A couple of years ago I read that binge drinkers in Hertfordshire were being offered the chance to reduce their fines in exchange for a place on an alcohol re-education course. I work in Hertfordshire schools and recently took the opportunity to ask a school’s Police Liaison Officer about this practice.
Young people issued £80 Fixed Penalty Notices are allowed to pay half if they attend the course provided by a local drug and alcohol agency. Police say it has helped contribute to a dramatic fall in alcohol-related disorder.

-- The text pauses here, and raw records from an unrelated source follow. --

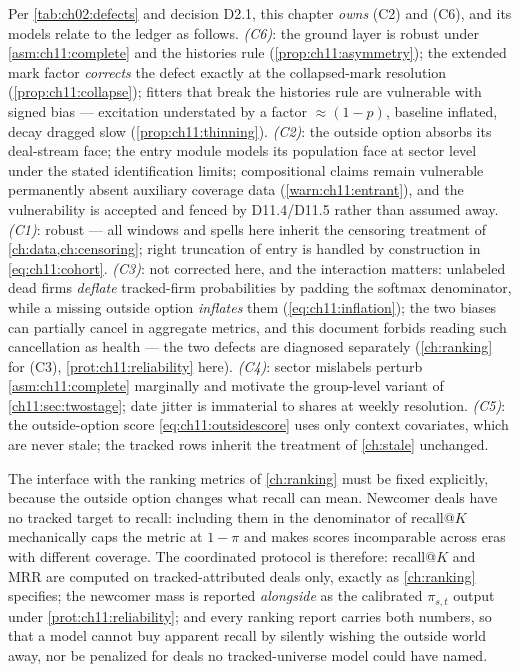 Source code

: Per \cref{tab:ch02:defects} and decision D2.1, this chapter \emph{owns}
(C2) and (C6), and its models relate to the ledger as follows.
\emph{(C6)}: the ground layer is robust under
\cref{asm:ch11:complete} and the histories rule
(\cref{prop:ch11:asymmetry}); the extended mark factor \emph{corrects}
the defect exactly at the collapsed-mark resolution
(\cref{prop:ch11:collapse}); fitters that break the histories rule are
vulnerable with signed bias --- excitation understated by a factor
$\approx(1-p)$, baseline inflated, decay dragged slow
(\cref{prop:ch11:thinning}). \emph{(C2)}: the outside option absorbs
its deal-stream face; the entry module models its population face at
sector level under the stated identification limits; compositional
claims remain vulnerable permanently absent auxiliary coverage data
(\cref{warn:ch11:entrant}), and the vulnerability is accepted and
fenced by D11.4/D11.5 rather than assumed away. \emph{(C1)}: robust ---
all windows and spells here inherit the censoring treatment of
\cref{ch:data,ch:censoring}; right truncation of entry is handled by
construction in \cref{eq:ch11:cohort}. \emph{(C3)}: not corrected here,
and the interaction matters: unlabeled dead firms \emph{deflate}
tracked-firm probabilities by padding the softmax denominator, while a
missing outside option \emph{inflates} them
(\cref{eq:ch11:inflation}); the two biases can partially cancel in
aggregate metrics, and this document forbids reading such cancellation
as health --- the two defects are diagnosed separately
(\cref{ch:ranking} for (C3), \cref{prot:ch11:reliability} here).
\emph{(C4)}: sector mislabels perturb \cref{asm:ch11:complete}
marginally and motivate the group-level variant of
\cref{ch11:sec:twostage}; date jitter is immaterial to shares at weekly
resolution. \emph{(C5)}: the outside-option score
\cref{eq:ch11:outsidescore} uses only context covariates, which are
never stale; the tracked rows inherit the treatment of \cref{ch:stale}
unchanged.

The interface with the ranking metrics of \cref{ch:ranking} must be
fixed explicitly, because the outside option changes what recall can
mean. Newcomer deals have no tracked target to recall: including them in
the denominator of recall@$K$ mechanically caps the metric at
$1-\pi$ and makes scores incomparable across eras with different
coverage. The coordinated protocol is therefore: recall@$K$ and MRR are
computed on tracked-attributed deals only, exactly as \cref{ch:ranking}
specifies; the newcomer mass is reported \emph{alongside} as the
calibrated $\pi_{s,t}$ output under \cref{prot:ch11:reliability}; and
every ranking report carries both numbers, so that a model cannot buy
apparent recall by silently wishing the outside world away, nor be
penalized for deals no tracked-universe model could have named.

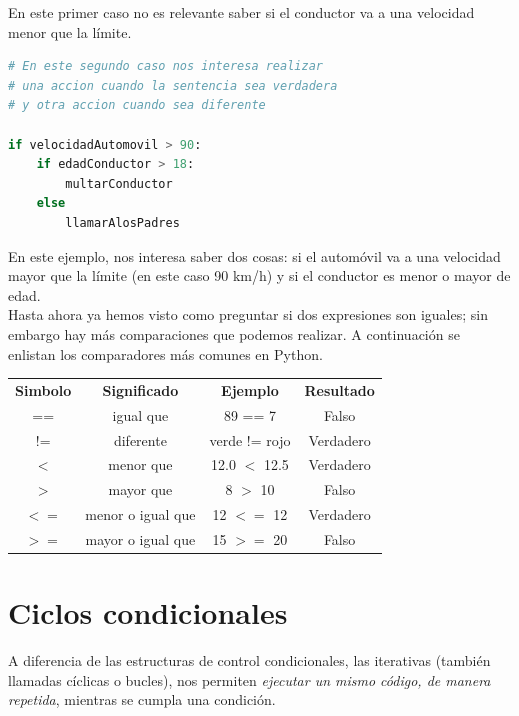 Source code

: \documentclass[a4paper, openright, 12pt]{article}
\begin{document}
    En este primer caso no es relevante saber si el conductor va a una velocidad menor que la límite.\\

\begin{lstlisting}[language=Python]
# En este segundo caso nos interesa realizar
# una accion cuando la sentencia sea verdadera
# y otra accion cuando sea diferente

if velocidadAutomovil > 90:
    if edadConductor > 18:
        multarConductor
    else
        llamarAlosPadres          
\end{lstlisting}

  En este ejemplo, nos interesa saber dos cosas: si el automóvil va a una velocidad mayor que la límite (en este caso 90 km/h) y si el conductor es menor o mayor de edad.\\

  Hasta ahora ya hemos visto como preguntar si dos expresiones son iguales; sin embargo hay más comparaciones que podemos realizar. A continuación se enlistan los comparadores más comunes en Python.\\



\begin{center}
  \begin{tabular}{ |c|c|c|c| } 
    \hline
      \textbf{Simbolo}&\textbf{Significado} & \textbf{Ejemplo} & \textbf{Resultado} \\ 
      ==    & igual que      &    89 == 7       & Falso\\ 
      !=    & diferente      &    verde != rojo & Verdadero\\
      $<$   & menor que      &    12.0 $<$ 12.5   & Verdadero\\
      $>$   & mayor que      &    8 $>$ 10        & Falso\\
      $<=$  & menor o igual que & 12 $<=$ 12      & Verdadero\\
      $>=$  & mayor o igual que & 15 $>=$ 20      & Falso\\ 
    \hline
  \end{tabular}
\end{center}

    \newpage{}


  \section{Ciclos condicionales}
    A diferencia de las estructuras de control condicionales, las iterativas (también llamadas cíclicas o bucles), nos permiten \textit{ejecutar un mismo código, de manera repetida}, mientras se cumpla una condición.\\
\end{document}
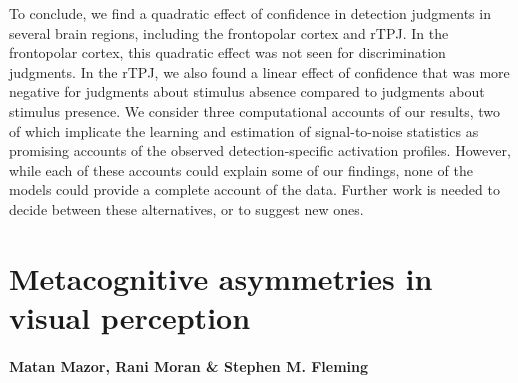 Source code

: \documentclass[12pt,twoside]{reedthesis}
\begin{document}
To conclude, we find a quadratic effect of confidence in detection judgments in several brain regions, including the frontopolar cortex and rTPJ. In the frontopolar cortex, this quadratic effect was not seen for discrimination judgments. In the rTPJ, we also found a linear effect of confidence that was more negative for judgments about stimulus absence compared to judgments about stimulus presence. We consider three computational accounts of our results, two of which implicate the learning and estimation of signal-to-noise statistics as promising accounts of the observed detection-specific activation profiles. However, while each of these accounts could explain some of our findings, none of the models could provide a complete account of the data. Further work is needed to decide between these alternatives, or to suggest new ones.

\hypertarget{ch-asymmetry}{%
\chapter{Metacognitive asymmetries in visual perception}\label{ch-asymmetry}}

\hypertarget{matan-mazor-rani-moran-stephen-m.-fleming}{%
\subsubsection*{Matan Mazor, Rani Moran \& Stephen M. Fleming}\label{matan-mazor-rani-moran-stephen-m.-fleming}}
\end{document}

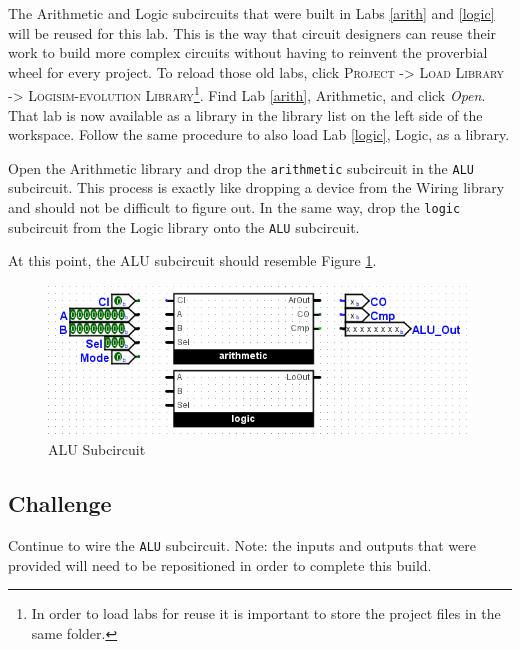 The Arithmetic and Logic subcircuits that were built in Labs \ref{arith} and \ref{logic} will be reused for this lab. This is the way that circuit designers can reuse their work to build more complex circuits without having to reinvent the proverbial wheel for every project. To reload those old labs, click \textsc{Project -> Load Library -> Logisim-evolution Library}\footnote{In order to load labs for reuse it is important to store the project files in the same folder.}. Find Lab \ref{arith}, Arithmetic, and click \textit{Open}. That lab is now available as a library in the library list on the left side of the \LE workspace. Follow the same procedure to also load Lab \ref{logic}, Logic, as a library. 

Open the Arithmetic library and drop the \lstinline[columns=fixed]|arithmetic| subcircuit in the \lstinline[columns=fixed]|ALU| subcircuit. This process is exactly like dropping a device from the Wiring library and should not be difficult to figure out. In the same way, drop the \lstinline[columns=fixed]|logic| subcircuit from the Logic library onto the \lstinline[columns=fixed]|ALU| subcircuit.

At this point, the ALU subcircuit should resemble Figure \ref{fig:alu-02}.

\begin{figure}[H]
	\centering
	\includegraphics[width=\maxwidth{.95\linewidth}]{gfx/alu-02}
	\caption{ALU Subcircuit}
	\label{fig:alu-02}
\end{figure}

\subsection{Challenge}

Continue to wire the \lstinline[columns=fixed]|ALU| subcircuit. Note: the inputs and outputs that were provided will need to be repositioned in order to complete this build.

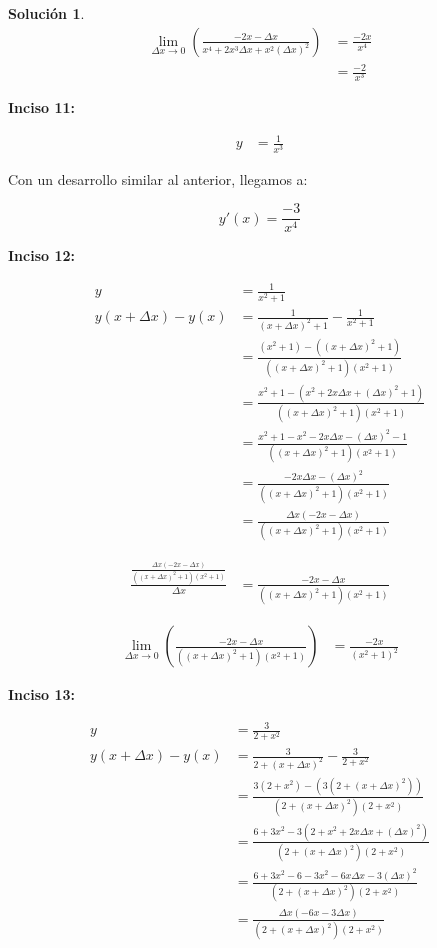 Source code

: \documentclass{article}
\theoremstyle{definition}
\newtheorem*{solution}{Solución}
\begin{document}
\begin{solution}
    \begin{align*}
        \lim_{\Delta x \to 0} (\frac{-2x-\Delta x}{x^4+2x^3\Delta x+x^2(\Delta x)^2}) &= \frac{-2x}{x^4} \\
        &= \frac{-2}{x^3}
    \end{align*} 

\textbf{Inciso 11:}

    \begin{align*}
        y &= \frac{1}{x^3} 
    \end{align*}

Con un desarrollo similar al anterior, llegamos a:

    \[
        y'(x) = \frac{-3}{x^4}
    \]

\textbf{Inciso 12:}

    \begin{align*}
        y &= \frac{1}{x^2+1} \\
        y(x+\Delta x) - y(x) &= \frac{1}{(x+\Delta x)^2+1}-\frac{1}{x^2+1} \\
        &= \frac{(x^2+1)-((x+\Delta x)^2+1)}{((x+\Delta x)^2+1)(x^2+1)} \\
        &= \frac{x^2+1-(x^2+2x\Delta x+(\Delta x)^2+1)}{((x+\Delta x)^2+1)(x^2+1)} \\
        &= \frac{x^2+1-x^2-2x\Delta x-(\Delta x)^2-1}{((x+\Delta x)^2+1)(x^2+1)} \\
        &= \frac{-2x\Delta x-(\Delta x)^2}{((x+\Delta x)^2+1)(x^2+1)} \\
        &= \frac{\Delta x(-2x-\Delta x)}{((x+\Delta x)^2+1)(x^2+1)}
    \end{align*}

    \begin{align*}
        \frac{\frac{\Delta x(-2x-\Delta x)}{((x+\Delta x)^2+1)(x^2+1)}}{\Delta x} &= \frac{-2x-\Delta x}{((x+\Delta x)^2+1)(x^2+1)}    
    \end{align*}

    \begin{align*}
        \lim_{\Delta x \to 0} (\frac{-2x-\Delta x}{((x+\Delta x)^2+1)(x^2+1)}) &= \frac{-2x}{(x^2+1)^2} 
    \end{align*} 

\textbf{Inciso 13:}

    \begin{align*}
        y &= \frac{3}{2+x^2} \\
        y(x+\Delta x) - y(x) &= \frac{3}{2+(x+\Delta x)^2} - \frac{3}{2+x^2} \\
        &= \frac{3(2+x^2)-(3(2+(x+\Delta x)^2))}{(2+(x+\Delta x)^2)(2+x^2)} \\
        &= \frac{6+3x^2-3(2+x^2+2x\Delta x+(\Delta x)^2)}{(2+(x+\Delta x)^2)(2+x^2)} \\
        &= \frac{6+3x^2-6-3x^2-6x\Delta x-3(\Delta x)^2}{(2+(x+\Delta x)^2)(2+x^2)} \\
        &= \frac{\Delta x(-6x-3\Delta x)}{(2+(x+\Delta x)^2)(2+x^2)}
    \end{align*}


\end{solution}
\end{document}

I asked PC Luck (not his real name) about the policy and its effectiveness. He explained how a pilot study had been so successful that it was now policy for all Police Officers to offer the new sessions to young people as an alternative to a full fine. I asked what he thought of the practice. He said that actually his cousin had been arrested for being part of a group who were drinking and where some street violence had erupted. He said that although his cousin did not commit a crime herself, the experience of undergoing this re-education course had brought about a radical reduction in her own alcohol consumption. This was a result of her being asked to write down how much she drank each week, what it cost her and others financially, health-wise and socially.
There are a number of reasons why this new practice interests me:
- It shows that the use of self-assessment and evaluation is effective in behaviour change (Glasser’s Reality Therapy follows a similar philosophy, using the WDEP questioning technique – more of this later!)
- Those who opted to take part in the programme did it for the money, not because they wanted to change their behaviour, so some would be at the pre-conceptual stage of the Cycle of Change, not ready to accept that they have a problem. This shows that such a programme can be effective for young people at this stage, for other problems, such as behaviour problems in school.
- I like the idea of offering young people the option of a punishment or an educational option. This gives schools the option of running a pilot of an alternative to detention or exclusion, for example, without the need to disband the existing system.